There are a number of different types of esophageal motility disorder. Primary esophageal motility disorders, or PEMDs, are the main diseases, which occur in their own right, while secondary esophageal motility disorders arise as the result of other illnesses. Esophageal dysmotility tends to be a long-term problem, lasting for months or years, and the symptoms vary according to the specific type of disease. For many forms of the disorder, the causes are not fully known.
Achalasia is probably the most thoroughly understood type of esophageal motility disorder. It is thought to be caused by loss of nerve cells inside the muscles in the esophageal walls. Over a number of years, a person with achalasia finds it gradually more difficult to swallow food and drink. Sometimes food is regurgitated, and there might be chest pain experienced behind the breastbone. Achalasia usually begins to develop between 20 and 60 years of age, and may result in weight loss.

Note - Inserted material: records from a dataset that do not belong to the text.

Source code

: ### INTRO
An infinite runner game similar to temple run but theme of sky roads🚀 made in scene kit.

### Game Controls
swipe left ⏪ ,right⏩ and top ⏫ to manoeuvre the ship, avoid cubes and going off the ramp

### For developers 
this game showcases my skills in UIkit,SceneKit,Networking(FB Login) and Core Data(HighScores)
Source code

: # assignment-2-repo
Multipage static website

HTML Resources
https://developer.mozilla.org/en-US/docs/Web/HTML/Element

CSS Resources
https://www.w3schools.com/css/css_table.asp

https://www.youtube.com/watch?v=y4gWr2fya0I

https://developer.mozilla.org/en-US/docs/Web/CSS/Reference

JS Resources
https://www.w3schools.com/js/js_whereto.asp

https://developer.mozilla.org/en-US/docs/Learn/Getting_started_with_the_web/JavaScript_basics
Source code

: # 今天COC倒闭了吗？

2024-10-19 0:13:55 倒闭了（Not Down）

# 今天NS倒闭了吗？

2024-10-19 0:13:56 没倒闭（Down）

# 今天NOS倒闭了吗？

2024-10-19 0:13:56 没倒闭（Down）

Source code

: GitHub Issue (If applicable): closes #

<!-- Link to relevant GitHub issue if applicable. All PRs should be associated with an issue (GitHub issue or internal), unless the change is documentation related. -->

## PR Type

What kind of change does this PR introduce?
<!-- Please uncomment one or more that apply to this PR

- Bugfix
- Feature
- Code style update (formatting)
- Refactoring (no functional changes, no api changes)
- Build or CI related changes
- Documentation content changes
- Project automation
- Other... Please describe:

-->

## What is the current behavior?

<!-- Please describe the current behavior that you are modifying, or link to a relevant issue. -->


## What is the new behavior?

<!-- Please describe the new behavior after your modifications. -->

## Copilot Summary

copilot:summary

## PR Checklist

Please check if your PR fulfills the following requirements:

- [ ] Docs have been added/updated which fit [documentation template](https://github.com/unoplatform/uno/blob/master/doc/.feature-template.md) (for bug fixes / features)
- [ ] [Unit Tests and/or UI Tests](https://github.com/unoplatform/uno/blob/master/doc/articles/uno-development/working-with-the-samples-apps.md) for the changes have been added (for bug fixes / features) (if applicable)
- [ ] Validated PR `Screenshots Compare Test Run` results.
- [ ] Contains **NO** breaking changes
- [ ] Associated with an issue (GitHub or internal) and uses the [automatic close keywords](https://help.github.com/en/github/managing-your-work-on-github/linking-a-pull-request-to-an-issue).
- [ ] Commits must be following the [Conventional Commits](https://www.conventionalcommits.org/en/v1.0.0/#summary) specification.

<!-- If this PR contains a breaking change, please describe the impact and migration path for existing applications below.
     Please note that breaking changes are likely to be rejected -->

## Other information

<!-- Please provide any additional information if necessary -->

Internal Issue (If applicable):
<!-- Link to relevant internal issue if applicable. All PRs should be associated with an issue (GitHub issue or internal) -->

In what are known as spastic esophageal motility disorders, the esophageal muscles contract abnormally, causing chest pain, which is sometimes accompanied by swallowing difficulties. Swallowing is not usually as severely affected as it is in achalasia. The chest pain associated with a spastic esophageal motility disorder may be confused with the pain of heart disease. It sometimes occurs during exercise and may result in emergency hospital visits. Spastic esophageal motility disorders are not as well understood as achalasia, and the causes of the abnormal muscle contractions in the esophagus are unknown.
As esophageal motility disorder cannot be cured. Treatment usually relies upon relieving symptoms if they become too severe. Simple measures can be helpful, such as eating more slowly and carefully, taking smaller meals more frequently, and avoiding lying down or exercising after eating. Drugs may be used to relax the esophageal muscles, or a type of balloon may be inflated inside the esophagus in order to dilate it. Sometimes surgical techniques are used to cut some of the muscles, allowing food to pass more easily.